In the data that follows, find the line with "for and not"; transcribe it, every later line up to the one with "I think I have", and that line as well, exactly and with no others.

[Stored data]
*** Begin section ***

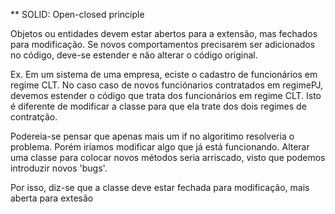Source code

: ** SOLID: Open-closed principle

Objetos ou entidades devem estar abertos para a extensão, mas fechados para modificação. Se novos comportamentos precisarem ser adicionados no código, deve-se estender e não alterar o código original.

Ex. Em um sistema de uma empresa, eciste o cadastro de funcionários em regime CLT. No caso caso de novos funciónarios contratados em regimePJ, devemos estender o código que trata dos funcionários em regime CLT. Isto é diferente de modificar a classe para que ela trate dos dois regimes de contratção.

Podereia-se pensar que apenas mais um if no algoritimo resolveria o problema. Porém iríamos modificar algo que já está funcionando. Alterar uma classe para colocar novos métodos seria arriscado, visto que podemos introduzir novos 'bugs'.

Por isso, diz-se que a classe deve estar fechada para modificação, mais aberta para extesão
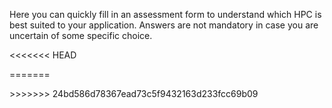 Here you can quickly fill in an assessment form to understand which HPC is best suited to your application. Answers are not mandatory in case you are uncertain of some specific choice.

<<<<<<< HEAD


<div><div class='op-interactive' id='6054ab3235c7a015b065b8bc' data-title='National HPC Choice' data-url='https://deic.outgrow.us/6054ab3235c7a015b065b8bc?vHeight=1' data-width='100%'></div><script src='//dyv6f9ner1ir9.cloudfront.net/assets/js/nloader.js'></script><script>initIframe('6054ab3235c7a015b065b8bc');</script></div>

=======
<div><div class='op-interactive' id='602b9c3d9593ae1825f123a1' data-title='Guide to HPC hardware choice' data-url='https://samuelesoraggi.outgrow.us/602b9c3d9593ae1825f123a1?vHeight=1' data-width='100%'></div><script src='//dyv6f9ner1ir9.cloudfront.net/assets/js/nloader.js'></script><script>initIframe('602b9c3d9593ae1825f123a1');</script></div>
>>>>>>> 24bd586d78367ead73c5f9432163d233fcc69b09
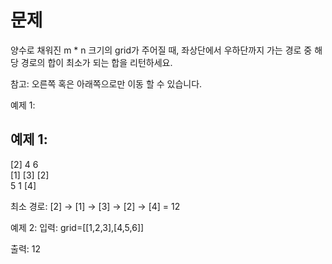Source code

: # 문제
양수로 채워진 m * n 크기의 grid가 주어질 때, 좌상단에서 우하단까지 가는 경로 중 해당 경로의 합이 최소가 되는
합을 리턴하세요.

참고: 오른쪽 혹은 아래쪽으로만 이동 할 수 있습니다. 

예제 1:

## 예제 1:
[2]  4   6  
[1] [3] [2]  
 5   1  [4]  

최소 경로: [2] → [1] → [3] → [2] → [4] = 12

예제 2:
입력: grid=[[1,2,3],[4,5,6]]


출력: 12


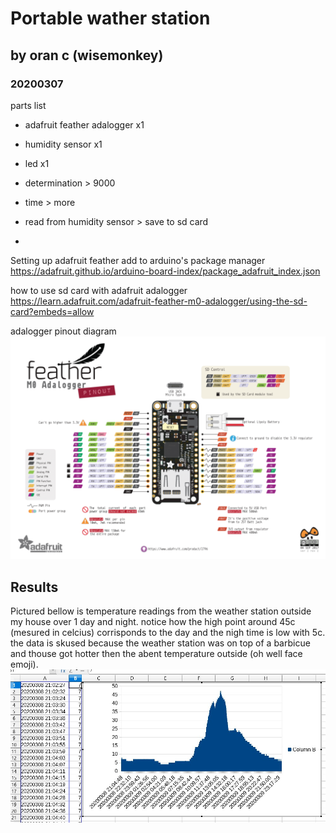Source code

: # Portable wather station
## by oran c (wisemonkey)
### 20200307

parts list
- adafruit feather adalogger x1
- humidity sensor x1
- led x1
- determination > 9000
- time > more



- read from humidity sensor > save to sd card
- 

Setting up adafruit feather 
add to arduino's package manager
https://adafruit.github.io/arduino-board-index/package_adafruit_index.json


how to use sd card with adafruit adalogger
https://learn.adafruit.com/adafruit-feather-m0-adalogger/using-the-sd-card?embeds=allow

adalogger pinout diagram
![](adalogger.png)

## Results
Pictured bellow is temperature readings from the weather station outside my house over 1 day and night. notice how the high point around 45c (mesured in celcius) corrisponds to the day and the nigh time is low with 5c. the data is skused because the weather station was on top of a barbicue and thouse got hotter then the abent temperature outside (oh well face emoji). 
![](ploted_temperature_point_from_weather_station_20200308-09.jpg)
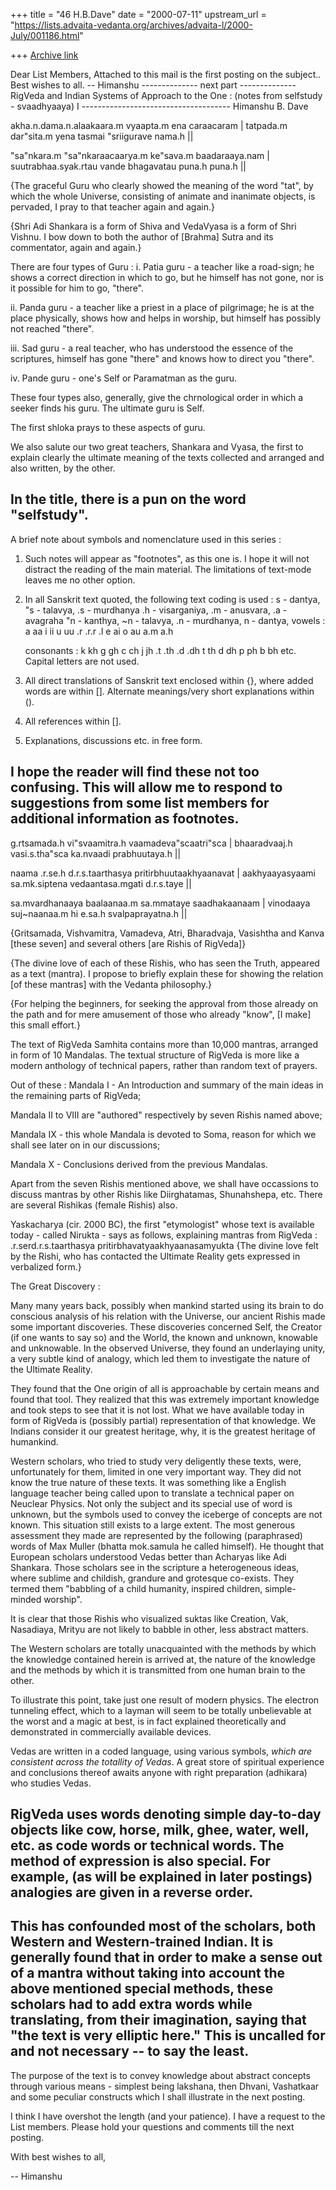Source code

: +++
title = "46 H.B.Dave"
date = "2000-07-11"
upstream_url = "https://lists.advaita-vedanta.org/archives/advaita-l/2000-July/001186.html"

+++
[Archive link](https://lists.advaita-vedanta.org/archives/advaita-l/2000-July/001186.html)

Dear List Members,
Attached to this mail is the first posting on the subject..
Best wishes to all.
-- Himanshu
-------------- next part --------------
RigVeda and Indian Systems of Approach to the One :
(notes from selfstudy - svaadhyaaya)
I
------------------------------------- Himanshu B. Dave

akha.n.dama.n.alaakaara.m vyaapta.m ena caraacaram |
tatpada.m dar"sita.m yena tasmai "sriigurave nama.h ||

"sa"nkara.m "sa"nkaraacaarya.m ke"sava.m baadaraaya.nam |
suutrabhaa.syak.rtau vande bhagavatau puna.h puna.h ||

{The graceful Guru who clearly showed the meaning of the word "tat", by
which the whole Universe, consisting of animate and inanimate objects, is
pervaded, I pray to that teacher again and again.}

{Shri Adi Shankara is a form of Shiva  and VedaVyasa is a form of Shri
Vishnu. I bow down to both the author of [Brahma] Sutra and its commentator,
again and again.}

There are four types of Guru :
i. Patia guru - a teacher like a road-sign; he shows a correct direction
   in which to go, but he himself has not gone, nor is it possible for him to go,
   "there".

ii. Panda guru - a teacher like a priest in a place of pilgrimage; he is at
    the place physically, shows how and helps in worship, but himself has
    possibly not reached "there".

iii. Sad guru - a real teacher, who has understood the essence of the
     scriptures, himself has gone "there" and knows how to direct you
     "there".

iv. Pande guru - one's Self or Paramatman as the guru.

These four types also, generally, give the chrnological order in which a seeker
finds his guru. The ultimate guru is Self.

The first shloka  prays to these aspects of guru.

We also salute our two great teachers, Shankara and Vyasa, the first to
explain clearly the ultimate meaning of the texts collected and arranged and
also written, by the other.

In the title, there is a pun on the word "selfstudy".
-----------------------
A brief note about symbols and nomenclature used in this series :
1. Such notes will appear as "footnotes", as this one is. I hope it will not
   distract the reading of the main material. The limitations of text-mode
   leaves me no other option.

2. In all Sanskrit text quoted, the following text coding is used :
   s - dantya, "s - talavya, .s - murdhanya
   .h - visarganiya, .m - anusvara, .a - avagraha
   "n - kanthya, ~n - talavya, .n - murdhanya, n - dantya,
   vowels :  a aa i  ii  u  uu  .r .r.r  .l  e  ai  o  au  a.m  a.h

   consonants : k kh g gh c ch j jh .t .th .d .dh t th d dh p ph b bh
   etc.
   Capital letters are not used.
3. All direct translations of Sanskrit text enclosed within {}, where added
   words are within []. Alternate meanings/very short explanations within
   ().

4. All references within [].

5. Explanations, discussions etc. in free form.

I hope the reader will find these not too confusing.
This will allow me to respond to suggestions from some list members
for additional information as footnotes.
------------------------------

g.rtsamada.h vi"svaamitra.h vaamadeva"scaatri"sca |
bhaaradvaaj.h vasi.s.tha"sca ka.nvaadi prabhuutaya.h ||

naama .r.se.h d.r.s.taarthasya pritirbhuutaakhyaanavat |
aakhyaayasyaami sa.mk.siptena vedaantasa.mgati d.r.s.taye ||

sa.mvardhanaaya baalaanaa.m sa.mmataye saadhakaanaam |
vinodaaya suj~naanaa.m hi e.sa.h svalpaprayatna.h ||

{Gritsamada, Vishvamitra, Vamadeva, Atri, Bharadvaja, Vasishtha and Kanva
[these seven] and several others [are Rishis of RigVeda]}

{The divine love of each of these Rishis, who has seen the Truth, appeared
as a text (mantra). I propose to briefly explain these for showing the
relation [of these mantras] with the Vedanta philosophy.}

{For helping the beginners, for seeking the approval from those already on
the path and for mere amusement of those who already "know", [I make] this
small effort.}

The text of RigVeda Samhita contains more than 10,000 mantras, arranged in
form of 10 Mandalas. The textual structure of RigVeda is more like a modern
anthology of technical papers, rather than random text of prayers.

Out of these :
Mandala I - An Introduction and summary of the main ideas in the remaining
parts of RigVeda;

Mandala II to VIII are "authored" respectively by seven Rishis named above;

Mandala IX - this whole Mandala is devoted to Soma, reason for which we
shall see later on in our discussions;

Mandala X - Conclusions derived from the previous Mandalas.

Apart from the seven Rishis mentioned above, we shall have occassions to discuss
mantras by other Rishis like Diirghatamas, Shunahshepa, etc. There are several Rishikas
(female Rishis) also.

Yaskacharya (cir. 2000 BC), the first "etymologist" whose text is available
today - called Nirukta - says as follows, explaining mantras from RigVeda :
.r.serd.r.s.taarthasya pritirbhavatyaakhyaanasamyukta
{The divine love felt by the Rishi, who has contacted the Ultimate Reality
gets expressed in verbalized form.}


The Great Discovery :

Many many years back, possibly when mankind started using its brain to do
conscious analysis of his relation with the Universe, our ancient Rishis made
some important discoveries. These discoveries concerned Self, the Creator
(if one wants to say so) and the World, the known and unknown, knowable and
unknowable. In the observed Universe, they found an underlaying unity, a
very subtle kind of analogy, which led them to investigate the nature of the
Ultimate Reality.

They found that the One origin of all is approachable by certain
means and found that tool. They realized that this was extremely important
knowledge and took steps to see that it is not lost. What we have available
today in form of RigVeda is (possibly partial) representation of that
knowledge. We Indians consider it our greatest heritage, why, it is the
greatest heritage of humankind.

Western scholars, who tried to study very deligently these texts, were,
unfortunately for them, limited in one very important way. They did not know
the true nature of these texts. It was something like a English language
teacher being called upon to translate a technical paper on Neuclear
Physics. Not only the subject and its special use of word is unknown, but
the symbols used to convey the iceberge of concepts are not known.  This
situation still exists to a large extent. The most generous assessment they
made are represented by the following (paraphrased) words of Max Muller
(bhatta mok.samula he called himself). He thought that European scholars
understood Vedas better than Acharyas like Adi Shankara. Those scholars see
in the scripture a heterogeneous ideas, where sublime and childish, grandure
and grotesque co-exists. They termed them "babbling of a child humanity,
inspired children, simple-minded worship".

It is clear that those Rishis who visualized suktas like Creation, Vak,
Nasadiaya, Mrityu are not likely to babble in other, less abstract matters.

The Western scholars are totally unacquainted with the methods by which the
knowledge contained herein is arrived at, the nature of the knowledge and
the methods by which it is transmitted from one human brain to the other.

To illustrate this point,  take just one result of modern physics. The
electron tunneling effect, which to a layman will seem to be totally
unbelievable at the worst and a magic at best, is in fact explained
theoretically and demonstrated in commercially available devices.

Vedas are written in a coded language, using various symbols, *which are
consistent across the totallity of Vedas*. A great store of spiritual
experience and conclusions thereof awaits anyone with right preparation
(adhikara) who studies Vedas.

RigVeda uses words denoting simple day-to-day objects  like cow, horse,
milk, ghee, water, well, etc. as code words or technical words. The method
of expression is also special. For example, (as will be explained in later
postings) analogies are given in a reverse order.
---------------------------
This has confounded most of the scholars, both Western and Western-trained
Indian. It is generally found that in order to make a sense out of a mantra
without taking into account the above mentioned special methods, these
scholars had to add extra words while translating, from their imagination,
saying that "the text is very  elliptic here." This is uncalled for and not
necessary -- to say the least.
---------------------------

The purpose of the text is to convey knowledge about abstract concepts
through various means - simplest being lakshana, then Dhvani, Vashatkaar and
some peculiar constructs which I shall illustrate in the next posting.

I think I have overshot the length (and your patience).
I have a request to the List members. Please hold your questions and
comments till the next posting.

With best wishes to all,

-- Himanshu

*** End section ***

◆ **Task response**
saying that "the text is very  elliptic here." This is uncalled for and not
necessary -- to say the least.
---------------------------

The purpose of the text is to convey knowledge about abstract concepts
through various means - simplest being lakshana, then Dhvani, Vashatkaar and
some peculiar constructs which I shall illustrate in the next posting.

I think I have overshot the length (and your patience).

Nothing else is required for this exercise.